Je ne ressens presque plus rien.
La seule émotion qui est constamment présente, c'est une anxiété ÉNORME.
Et la seule chose qui semble encore réussir à me faire redevenir moi-même, c'est l'alcool.
Quand je bois, je redeviens le gars que j'ai toujours été : charismatique, confiant, sociable, capable de parler aux gens normalement.
Sans alcool, je suis constamment stressé.
Je m'isole.
J'ai peur d'avoir l'air bizarre, donc je deviens encore plus bizarre parce que je suis stressé.
Ma voix se coupe parfois.
Mon corps se met à trembler.
Je ne me reconnais plus.
Et pourtant, avant tout ça, je n'ai jamais été quelqu'un d'anxieux.

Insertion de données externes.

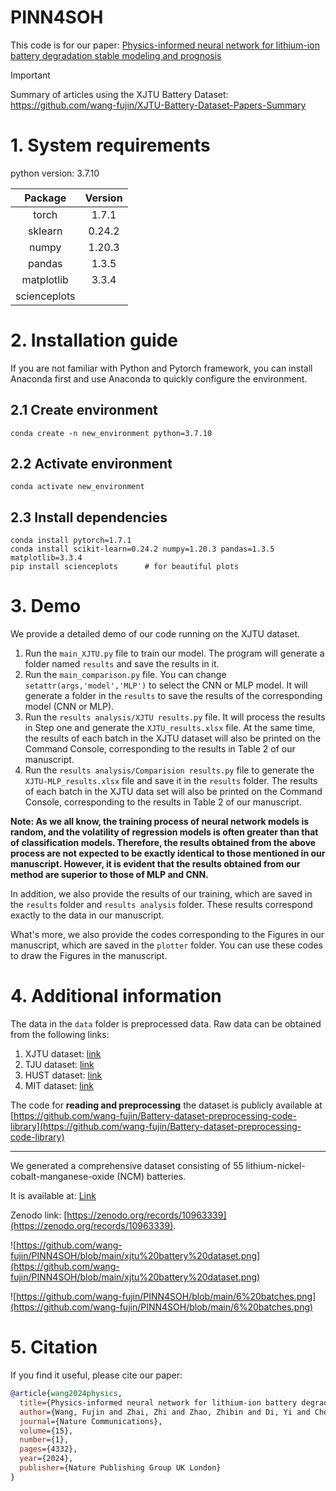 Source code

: # PINN4SOH
This code is for our paper: [Physics-informed neural network for lithium-ion battery degradation stable modeling and prognosis](https://www.nature.com/articles/s41467-024-48779-z)

> [!IMPORTANT]
Summary of articles using the XJTU Battery Dataset:
https://github.com/wang-fujin/XJTU-Battery-Dataset-Papers-Summary

# 1. System requirements
python version: 3.7.10

|    Package     | Version  |
|:--------------:|:--------:|
|     torch      |  1.7.1   |
|    sklearn     |  0.24.2  |
|     numpy      |  1.20.3  |
|     pandas     |  1.3.5   |
|   matplotlib   |  3.3.4   |
|  scienceplots  |          |



# 2. Installation guide
If you are not familiar with Python and Pytorch framework, 
you can install Anaconda first and use Anaconda to quickly configure the environment.
## 2.1 Create environment
```angular2html
conda create -n new_environment python=3.7.10
```



## 2.2 Activate environment
```angular2html
conda activate new_environment
```

## 2.3 Install dependencies
```angular2html
conda install pytorch=1.7.1
conda install scikit-learn=0.24.2 numpy=1.20.3 pandas=1.3.5 matplotlib=3.3.4
pip install scienceplots      # for beautiful plots
```

# 3. Demo
We provide a detailed demo of our code running on the XJTU dataset.
1. Run the `main_XJTU.py` file to train our model. The program will generate a folder named `results` and save the results in it.
2. Run the `main_comparison.py` file. You can change `setattr(args,'model','MLP')` to select the CNN or MLP model. It will generate a folder in the `results` to save the results of the corresponding model (CNN or MLP).
3. Run the `results analysis/XJTU results.py` file. It will process the results in Step one and generate the `XJTU_results.xlsx` file. At the same time, the results of each batch in the XJTU dataset will also be printed on the Command Console, corresponding to the results in Table 2 of our manuscript.
4. Run the `results analysis/Comparision results.py` file to generate the `XJTU-MLP_results.xlsx` file and save it in the `results` folder. The results of each batch in the XJTU data set will also be printed on the Command Console, corresponding to the results in Table 2 of our manuscript.

**Note: As we all know, the training process of neural network models is random, 
and the volatility of regression models is often greater than that of classification models. 
Therefore, the results obtained from the above process are not expected to be exactly identical to those mentioned in our manuscript. 
However, it is evident that the results obtained from our method are superior to those of MLP and CNN.**

In addition, we also provide the results of our training, 
which are saved in the `results` folder and `results analysis` folder. 
These results correspond exactly to the data in our manuscript.

What's more, we also provide the codes corresponding to the Figures in our manuscript, 
which are saved in the `plotter` folder.
You can use these codes to draw the Figures in the manuscript.


# 4.  Additional information
The data in the `data` folder is preprocessed data.
Raw data can be obtained from the following links:
1. XJTU dataset: [link](https://wang-fujin.github.io/)
2. TJU dataset: [link](https://zenodo.org/record/6405084)
3. HUST dataset: [link](https://data.mendeley.com/datasets/nsc7hnsg4s/2)
4. MIT dataset: [link](https://data.matr.io/1/projects/5c48dd2bc625d700019f3204)

The code for **reading and preprocessing** the dataset is publicly available at [https://github.com/wang-fujin/Battery-dataset-preprocessing-code-library](https://github.com/wang-fujin/Battery-dataset-preprocessing-code-library)

---

We generated a comprehensive dataset consisting of 55 lithium-nickel-cobalt-manganese-oxide (NCM) batteries. 

It is available at: [Link](https://wang-fujin.github.io/)

Zenodo link: [https://zenodo.org/records/10963339](https://zenodo.org/records/10963339).

![https://github.com/wang-fujin/PINN4SOH/blob/main/xjtu%20battery%20dataset.png](https://github.com/wang-fujin/PINN4SOH/blob/main/xjtu%20battery%20dataset.png)

![https://github.com/wang-fujin/PINN4SOH/blob/main/6%20batches.png](https://github.com/wang-fujin/PINN4SOH/blob/main/6%20batches.png)

# 5. Citation
If you find it useful, please cite our paper:
```bibtex
@article{wang2024physics,
  title={Physics-informed neural network for lithium-ion battery degradation stable modeling and prognosis},
  author={Wang, Fujin and Zhai, Zhi and Zhao, Zhibin and Di, Yi and Chen, Xuefeng},
  journal={Nature Communications},
  volume={15},
  number={1},
  pages={4332},
  year={2024},
  publisher={Nature Publishing Group UK London}
}
```
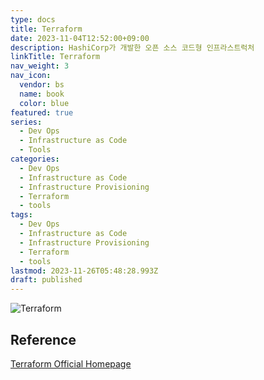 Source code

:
 ```yaml
---
type: docs
title: Terraform
date: 2023-11-04T12:52:00+09:00
description: HashiCorp가 개발한 오픈 소스 코드형 인프라스트럭처
linkTitle: Terraform
nav_weight: 3
nav_icon:
  vendor: bs
  name: book
  color: blue
featured: true
series:
  - Dev Ops
  - Infrastructure as Code
  - Tools
categories:
  - Dev Ops
  - Infrastructure as Code
  - Infrastructure Provisioning
  - Terraform
  - tools
tags:
  - Dev Ops
  - Infrastructure as Code
  - Infrastructure Provisioning
  - Terraform
  - tools
lastmod: 2023-11-26T05:48:28.993Z
draft: published
---
```


![Terraform](/dev-ops/what-is-terraform.webp "https://www.scaler.com/topics/aws/terraform-aws/")

## Reference

[Terraform Official Homepage](https://www.terraform.io/)

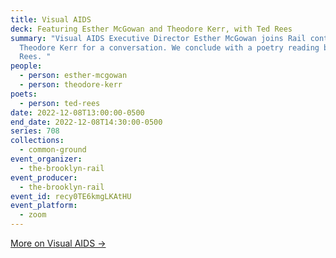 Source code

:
 ```yaml
---
title: Visual AIDS
deck: Featuring Esther McGowan and Theodore Kerr, with Ted Rees
summary: "Visual AIDS Executive Director Esther McGowan joins Rail contributor
  Theodore Kerr for a conversation. We conclude with a poetry reading by Ted
  Rees. "
people:
  - person: esther-mcgowan
  - person: theodore-kerr
poets:
  - person: ted-rees
date: 2022-12-08T13:00:00-0500
end_date: 2022-12-08T14:30:00-0500
series: 708
collections:
  - common-ground
event_organizer:
  - the-brooklyn-rail
event_producer:
  - the-brooklyn-rail
event_id: recy0TE6kmgLKAtHU
event_platform:
  - zoom
---
```

[M﻿ore on Visual AIDS →](https://visualaids.org/) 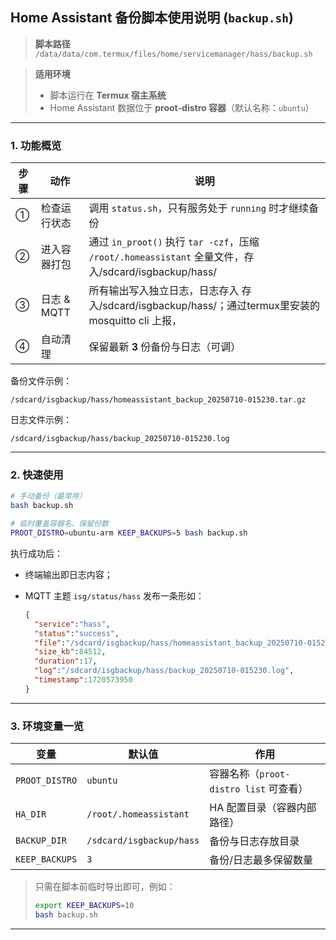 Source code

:## Home Assistant 备份脚本使用说明 (`backup.sh`)

> **脚本路径**
> `/data/data/com.termux/files/home/servicemanager/hass/backup.sh`

> **适用环境**
>
> * 脚本运行在 **Termux 宿主系统**
> * Home Assistant 数据位于 **proot‑distro 容器**（默认名称：`ubuntu`）

---

### 1. 功能概览

| 步骤 | 动作        | 说明                                                           |
| -- | --------- | ------------------------------------------------------------ |
| ①  | 检查运行状态    | 调用 `status.sh`，只有服务处于 `running` 时才继续备份                       |
| ②  | 进入容器打包    | 通过 `in_proot()` 执行 `tar -czf`，压缩 `/root/.homeassistant` 全量文件，存入/sdcard/isgbackup/hass/ |
| ③  | 日志 & MQTT   | 所有输出写入独立日志，日志存入 存入/sdcard/isgbackup/hass/；通过termux里安装的mosquitto cli 上报，                           |
| ④  | 自动清理      | 保留最新 **3** 份备份与日志（可调）                                        |

备份文件示例：

```
/sdcard/isgbackup/hass/homeassistant_backup_20250710-015230.tar.gz
```

日志文件示例：

```
/sdcard/isgbackup/hass/backup_20250710-015230.log
```

---

### 2. 快速使用

```bash
# 手动备份（最常用）
bash backup.sh

# 临时覆盖容器名、保留份数
PROOT_DISTRO=ubuntu-arm KEEP_BACKUPS=5 bash backup.sh
```

执行成功后：

* 终端输出即日志内容；
* MQTT 主题 `isg/status/hass` 发布一条形如：

  ```json
  {
    "service":"hass",
    "status":"success",
    "file":"/sdcard/isgbackup/hass/homeassistant_backup_20250710-015230.tar.gz",
    "size_kb":84512,
    "duration":17,
    "log":"/sdcard/isgbackup/hass/backup_20250710-015230.log",
    "timestamp":1720573950
  }
  ```

---

### 3. 环境变量一览

| 变量             | 默认值                    | 作用                            |
| -------------- | ---------------------- | ----------------------------- |
| `PROOT_DISTRO` | `ubuntu`               | 容器名称（`proot-distro list` 可查看） |
| `HA_DIR`       | `/root/.homeassistant` | HA 配置目录（容器内部路径）               |
| `BACKUP_DIR`   | `/sdcard/isgbackup/hass` | 备份与日志存放目录                     |
| `KEEP_BACKUPS` | `3`                    | 备份/日志最多保留数量                   |

> 只需在脚本前临时导出即可，例如：
>
> ```bash
> export KEEP_BACKUPS=10
> bash backup.sh
> ```

---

Au début, mon stress était même tellement intense que ça me causait des boutons de cortisole au visage alors que je n'avais jamais eu ça auparavant.
Je sais que l'anxiété peut être « dans la tête », mais quand elle commence à affecter mon corps, ma vie sociale et ma personnalité au complet, je ne sais plus quoi penser.
Est-ce que j'ai développé un traumatisme à cause de mon hospitalisation ?
Est-ce que c'est ma bipolarité ?
Ou est-ce que mon problème va encore plus loin ?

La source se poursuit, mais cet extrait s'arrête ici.